LOUIS CHRISTIANSEN. Greater responsibilities rest upon no man than those who at the present time have the direction and care of public institutions and public education. Kansas has many classical as well as efficient educators, and one of them is Louis Christiansen, county superintendent of schools of Ellis County.

Mr. Christiansen has thoroughly imbibed the spirit and ideals of Western Kansas and has been in school work for many years. He was born on the Island of Moen, Denmark, but was brought to Kansas as a small child. His father, N. J. Christiansen, was born in the same part of Denmark in 1842. The grandfather, Christian Andersen, spent all his life in Denmark as a farmer, and was the son of a native Norwegian. N. J. Christiansen grew up and married in Denmark and in 1877 brought his family to the United States and settled in Ellis County, Kansas. He homesteaded 160 acres, but the following two years he spent in Salina, Kansas. In the spring of 1880 he returned to his claim and industriously worked it and prospered as a farmer until his death at Ellis in 1914. He was a republican voter and a member of the Lutheran Church. He married Maren Kirstine Jensdatter, who was born on the Island of Moen in 1887 and is still living on the home farm in Ellis County. Louis is the oldest of her three children. Peter is a farmer in Smoky Hill Township, Ellis County, and Albert lives with his mother in the same township.

Louis Christiansen attended the rural schools of Ellis County and in 1903 graduated in the commercial course from the Salina Normal University. Much of his early life was spent on his father's farm, and he has more than a practical knowledge of agricultural conditions, which has proved valuable to him as a teacher and educator. He was engaged in school teaching in Ellis County until 1908, which year he graduated from the Fort Hays Normal School and received a one year's teacher's certificate but in 1910 was granted a life certificate.

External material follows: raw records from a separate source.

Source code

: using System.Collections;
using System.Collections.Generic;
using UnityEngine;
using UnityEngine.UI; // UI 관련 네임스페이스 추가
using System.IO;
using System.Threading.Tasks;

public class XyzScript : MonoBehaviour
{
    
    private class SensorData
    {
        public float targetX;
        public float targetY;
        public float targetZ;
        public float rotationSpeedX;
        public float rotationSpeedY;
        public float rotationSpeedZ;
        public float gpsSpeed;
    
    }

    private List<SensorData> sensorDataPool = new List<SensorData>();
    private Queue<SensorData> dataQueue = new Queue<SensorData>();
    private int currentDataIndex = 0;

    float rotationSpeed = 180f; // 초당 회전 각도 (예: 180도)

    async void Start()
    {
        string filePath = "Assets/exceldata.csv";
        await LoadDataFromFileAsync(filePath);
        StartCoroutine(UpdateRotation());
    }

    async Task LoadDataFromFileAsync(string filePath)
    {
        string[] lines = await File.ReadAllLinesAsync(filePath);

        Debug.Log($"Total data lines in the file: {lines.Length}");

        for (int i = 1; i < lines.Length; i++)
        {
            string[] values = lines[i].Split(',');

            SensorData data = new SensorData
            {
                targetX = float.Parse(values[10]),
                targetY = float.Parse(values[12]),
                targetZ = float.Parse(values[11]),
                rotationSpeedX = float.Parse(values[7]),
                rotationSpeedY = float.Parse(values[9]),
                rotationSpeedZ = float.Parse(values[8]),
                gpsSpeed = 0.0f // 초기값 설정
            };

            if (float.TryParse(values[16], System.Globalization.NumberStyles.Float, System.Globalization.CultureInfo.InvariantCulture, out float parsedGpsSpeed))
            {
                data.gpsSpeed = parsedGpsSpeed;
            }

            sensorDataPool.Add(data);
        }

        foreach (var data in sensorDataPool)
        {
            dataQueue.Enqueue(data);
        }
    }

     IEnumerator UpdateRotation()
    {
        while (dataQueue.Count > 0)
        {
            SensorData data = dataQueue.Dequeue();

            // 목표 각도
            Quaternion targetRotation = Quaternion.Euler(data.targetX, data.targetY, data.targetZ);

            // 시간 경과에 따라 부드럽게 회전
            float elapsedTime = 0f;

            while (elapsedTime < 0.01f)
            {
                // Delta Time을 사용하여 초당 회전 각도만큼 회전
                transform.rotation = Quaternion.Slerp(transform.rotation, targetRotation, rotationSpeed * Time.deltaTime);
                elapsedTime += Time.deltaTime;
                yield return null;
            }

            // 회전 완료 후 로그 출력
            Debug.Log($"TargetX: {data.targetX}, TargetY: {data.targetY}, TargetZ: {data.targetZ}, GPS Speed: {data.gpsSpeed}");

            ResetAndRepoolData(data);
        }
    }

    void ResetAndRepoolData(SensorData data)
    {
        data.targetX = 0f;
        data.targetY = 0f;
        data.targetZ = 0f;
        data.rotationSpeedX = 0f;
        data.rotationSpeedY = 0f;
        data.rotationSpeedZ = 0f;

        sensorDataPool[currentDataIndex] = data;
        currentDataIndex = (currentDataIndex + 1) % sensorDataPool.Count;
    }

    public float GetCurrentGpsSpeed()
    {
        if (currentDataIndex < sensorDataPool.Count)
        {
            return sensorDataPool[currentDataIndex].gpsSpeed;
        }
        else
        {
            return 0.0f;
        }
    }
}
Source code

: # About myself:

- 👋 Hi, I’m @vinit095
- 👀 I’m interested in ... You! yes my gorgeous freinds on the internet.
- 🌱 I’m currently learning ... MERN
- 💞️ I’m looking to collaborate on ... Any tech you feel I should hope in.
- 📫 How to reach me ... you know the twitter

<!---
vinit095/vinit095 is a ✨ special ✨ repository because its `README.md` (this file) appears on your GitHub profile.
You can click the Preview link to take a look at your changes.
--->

Mr. Christiansen was elected county superintendent of schools in 1914, and was re-elected in 1916 and 1918, in the latter year without opposition. The measure of his responsibilities is found in the fifty-two schools under his supervision, a staff of 108 teachers, and an enrollment of scholars to the number of 2,200.

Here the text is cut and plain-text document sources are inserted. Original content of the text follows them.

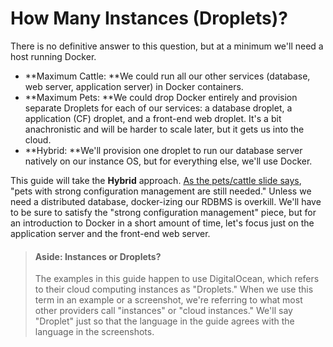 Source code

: # How Many Instances \(Droplets\)?

There is no definitive answer to this question, but at a minimum we'll need a host running Docker.

* **Maximum Cattle: **We could run all our other services \(database, web server, application server\) in Docker containers.   
* **Maximum Pets: **We could drop Docker entirely and provision separate Droplets for each of our services: a database droplet, a application \(CF\) droplet, and a front-end web droplet.  It's a bit anachronistic and will be harder to scale later, but it gets us into the cloud.
* **Hybrid: **We'll provision one droplet to run our database server natively on our instance OS, but for everything else, we'll use Docker. 

This guide will take the **Hybrid** approach. [As the pets/cattle slide says](/README.md), "pets with strong configuration management are still needed." Unless we need a distributed database, docker-izing our RDBMS is overkill. We'll have to be sure to satisfy the "strong configuration management" piece, but for an introduction to Docker in a short amount of time, let's focus just on the application server and the front-end web server.

> #### Aside: Instances or Droplets?
>
> The examples in this guide happen to use DigitalOcean, which refers to their cloud computing instances as "Droplets." When we use this term in an example or a screenshot, we're referring to what most other providers call "instances" or "cloud instances."  We'll say "Droplet" just so that the language in the guide agrees with the language in the screenshots.



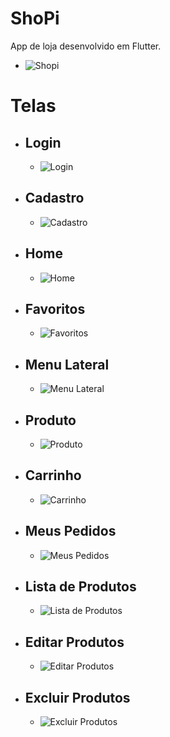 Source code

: # ShoPi

App de loja desenvolvido em Flutter.

- ![Shopi](./assets/image/logo.png)

# Telas

- ## Login
  - ![Login](./assets/LOGIN.png)
  
- ## Cadastro
  - ![Cadastro](./assets/CADASTRO.png)
  
- ## Home
  - ![Home](./assets/HOME.png)
  
- ## Favoritos
  - ![Favoritos](./assets/FAVORITOS.png)  

- ## Menu Lateral
  - ![Menu Lateral](./assets/MENU-LATERAL.png)
  
- ## Produto
  - ![Produto](./assets/PRODUTO.png)  
  
- ## Carrinho
  - ![Carrinho](./assets/CARRINHO.png)   
  
- ## Meus Pedidos
  - ![Meus Pedidos](./assets/MEUS-PEDIDOS.png)
  
- ## Lista de Produtos
  - ![Lista de Produtos](./assets/LISTA-PRODUTOS.png)
  
- ## Editar Produtos
  - ![Editar Produtos](./assets/EDITAR-PRODUTO.png)
  
- ## Excluir Produtos
  - ![Excluir Produtos](./assets/EXCLUIR-PRODUTO.png)  
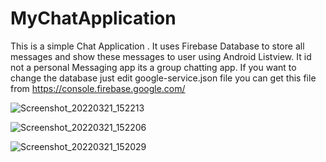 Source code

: # MyChatApplication
This is a simple Chat Application .
It uses Firebase Database to store all messages and show these messages to user using Android Listview.
It id not a personal Messaging app its a group chatting app.
If you want to change the database just edit google-service.json file you can get this file from https://console.firebase.google.com/

![Screenshot_20220321_152213](https://user-images.githubusercontent.com/80502833/159238986-7bbd48c4-e3a7-402d-ad56-5910476c0e16.jpg)

![Screenshot_20220321_152206](https://user-images.githubusercontent.com/80502833/159238978-3477e3fc-8499-4f58-ba22-0f2d009e266f.jpg)

![Screenshot_20220321_152029](https://user-images.githubusercontent.com/80502833/159238990-4f5a9c2f-2783-4a8d-b4d8-c05613940a43.jpg)
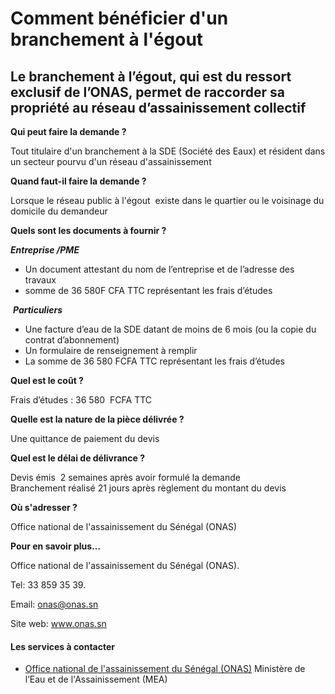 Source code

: # Comment bénéficier d'un branchement à l'égout

Le branchement à l’égout, qui est du ressort exclusif de l’ONAS, permet de raccorder sa propriété au réseau d’assainissement collectif
--------------------------------------------------------------------------------------------------------------------------------------

**Qui peut faire la demande ?**

Tout titulaire d'un branchement à la SDE (Société des Eaux) et résident dans un secteur pourvu d'un réseau d'assainissement

**Quand faut-il faire la demande ?**

Lorsque le réseau public à l'égout  existe dans le quartier ou le voisinage du domicile du demandeur

**Quels sont les documents à fournir ?**

_**Entreprise /PME**_

*   Un document attestant du nom de l’entreprise et de l’adresse des travaux
*   somme de 36 580F CFA TTC représentant les frais d’études

 _**Particuliers**_

*   Une facture d’eau de la SDE datant de moins de 6 mois (ou la copie du contrat d’abonnement)
*   Un formulaire de renseignement à remplir
*   La somme de 36 580 FCFA TTC représentant les frais d’études

**Quel est le coût ?**

Frais d’études : 36 580  FCFA TTC

**Quelle est la nature de la pièce délivrée ?**

Une quittance de paiement du devis

**Quel est le délai de délivrance ?**

Devis émis  2 semaines après avoir formulé la demande  
Branchement réalisé 21 jours après règlement du montant du devis

**Où s'adresser ?**  
  
Office national de l'assainissement du Sénégal (ONAS)

**Pour en savoir plus...**

Office national de l'assainissement du Sénégal (ONAS).

Tel: 33 859 35 39.

Email: [onas@onas.sn](../../../services/onasonassn.md)

Site web: www.onas.sn

#### Les services à contacter

*   [Office national de l'assainissement du Sénégal (ONAS)](../../../services/office-national-de-lassainissement-du-senegal-onas.md) Ministère de l’Eau et de l'Assainissement (MEA) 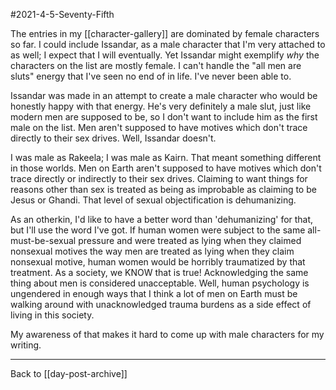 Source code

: #2021-4-5-Seventy-Fifth

The entries in my [[character-gallery]] are dominated by female characters so far.  I could include Issandar, as a male character that I'm very attached to as well; I expect that I will eventually.  Yet Issandar might exemplify *why* the characters on the list are mostly female.  I can't handle the "all men are sluts" energy that I've seen no end of in life.  I've never been able to.

Issandar was made in an attempt to create a male character who would be honestly happy with that energy.  He's very definitely a male slut, just like modern men are supposed to be, so I don't want to include him as the first male on the list.  Men aren't supposed to have motives which don't trace directly to their sex drives.  Well, Issandar doesn't.

I was male as Rakeela; I was male as Kairn.  That meant something different in those worlds.  Men on Earth aren't supposed to have motives which don't trace directly or indirectly to their sex drives.  Claiming to want things for reasons other than sex is treated as being as improbable as claiming to be Jesus or Ghandi.  That level of sexual objectification is dehumanizing.

As an otherkin, I'd like to have a better word than 'dehumanizing' for that, but I'll use the word I've got.  If human women were subject to the same all-must-be-sexual pressure and were treated as lying when they claimed nonsexual motives the way men are treated as lying when they claim nonsexual motive, human women would be horribly traumatized by that treatment.  As a society, we KNOW that is true!  Acknowledging the same thing about men is considered unacceptable.  Well, human psychology is ungendered in enough ways that I think a lot of men on Earth must be walking around with unacknowledged trauma burdens as a side effect of living in this society.

My awareness of that makes it hard to come up with male characters for my writing.

---
Back to [[day-post-archive]]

Mr. Christiansen has been active in all matters affecting education, has served several times as president of the County Teachers' Association, is now president of the Golden Belt Teachers' Association and is a member of the Kansas State Teachers' Association. He is also a member of the Kansas State Historical Society and the National Geographic Society. In politics he is a republican, a member of the Lutheran Church and is affiliated with Ellis Lodge of Masons. He owns farming land in Ellis and Trego counties.